### ASSIGNMENT
Copy each line of the listing below exactly and drop the images.

### THE RECORDS
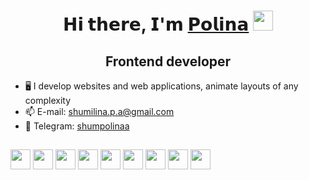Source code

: <h1 align="center">𝗛𝗶 𝘁𝗵𝗲𝗿𝗲, 𝗜'𝗺 <a href="https://thoughtful-sugar-61a.notion.site/56d8cbe3465f4b65a0e43dd45a3bcbc9" target="_blank">𝗣𝗼𝗹𝗶𝗻𝗮</a> 
 <img src="https://user-images.githubusercontent.com/63950558/162943154-8385c3e4-4f2b-44ab-9941-7037c6703240.gif" height="32"/></h1>

<h2 align="center">Frontend developer</h2>

- 🖥️ I develop websites and web applications, animate layouts of any complexity
- 📫 E-mail: <shumilina.p.a@gmail.com>
- 📱 Telegram: <a href="https://t.me/shumpolinaa" target="_blank">shumpolinaa</a> 

<h2></h2>
<div>
 <img src="https://img.shields.io/badge/React-20232A?style=for-the-badge&logo=react&logoColor=61DAFB" height="32"/>
 <img src="https://img.shields.io/badge/Redux-593D88?style=for-the-badge&logo=redux&logoColor=white" height="32"/>
 <img src="https://img.shields.io/badge/next.js-000000?style=for-the-badge&logo=nextdotjs&logoColor=white" height="32"/>
 <img src="https://img.shields.io/badge/JavaScript-323330?style=for-the-badge&logo=javascript&logoColor=F7DF1E" height="32"/>
 <img src="https://img.shields.io/badge/TypeScript-007ACC?style=for-the-badge&logo=typescript&logoColor=white" height="32"/>
 <img src="https://img.shields.io/badge/docker-%230db7ed.svg?style=for-the-badge&logo=docker&logoColor=white" height="32"/>
 <img src="https://img.shields.io/badge/strapi-2e7eea?style=for-the-badge&logo=strapi&logoColor=white" height="32"/>
 <img src="https://img.shields.io/badge/html5-%23E34F26.svg?style=for-the-badge&logo=html5&logoColor=white" height="32"/>
 <img src="https://img.shields.io/badge/Sass-CC6699?style=for-the-badge&logo=sass&logoColor=white" height="32"/>
</div>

### COMPLETED TASK
Source code

: <h1 align="center">𝗛𝗶 𝘁𝗵𝗲𝗿𝗲, 𝗜'𝗺 <a href="https://thoughtful-sugar-61a.notion.site/56d8cbe3465f4b65a0e43dd45a3bcbc9" target="_blank">𝗣𝗼𝗹𝗶𝗻𝗮</a> 
 <img src="https://user-images.githubusercontent.com/63950558/162943154-8385c3e4-4f2b-44ab-9941-7037c6703240.gif" height="32"/></h1>

<h2 align="center">Frontend developer</h2>

- 🖥️ I develop websites and web applications, animate layouts of any complexity
- 📫 E-mail: <shumilina.p.a@gmail.com>
- 📱 Telegram: <a href="https://t.me/shumpolinaa" target="_blank">shumpolinaa</a> 

<h2></h2>
<div>
 <img src="https://img.shields.io/badge/React-20232A?style=for-the-badge&logo=react&logoColor=61DAFB" height="32"/>
 <img src="https://img.shields.io/badge/Redux-593D88?style=for-the-badge&logo=redux&logoColor=white" height="32"/>
 <img src="https://img.shields.io/badge/next.js-000000?style=for-the-badge&logo=nextdotjs&logoColor=white" height="32"/>
 <img src="https://img.shields.io/badge/JavaScript-323330?style=for-the-badge&logo=javascript&logoColor=F7DF1E" height="32"/>
 <img src="https://img.shields.io/badge/TypeScript-007ACC?style=for-the-badge&logo=typescript&logoColor=white" height="32"/>
 <img src="https://img.shields.io/badge/docker-%230db7ed.svg?style=for-the-badge&logo=docker&logoColor=white" height="32"/>
 <img src="https://img.shields.io/badge/strapi-2e7eea?style=for-the-badge&logo=strapi&logoColor=white" height="32"/>
 <img src="https://img.shields.io/badge/html5-%23E34F26.svg?style=for-the-badge&logo=html5&logoColor=white" height="32"/>
 <img src="https://img.shields.io/badge/Sass-CC6699?style=for-the-badge&logo=sass&logoColor=white" height="32"/>
</div>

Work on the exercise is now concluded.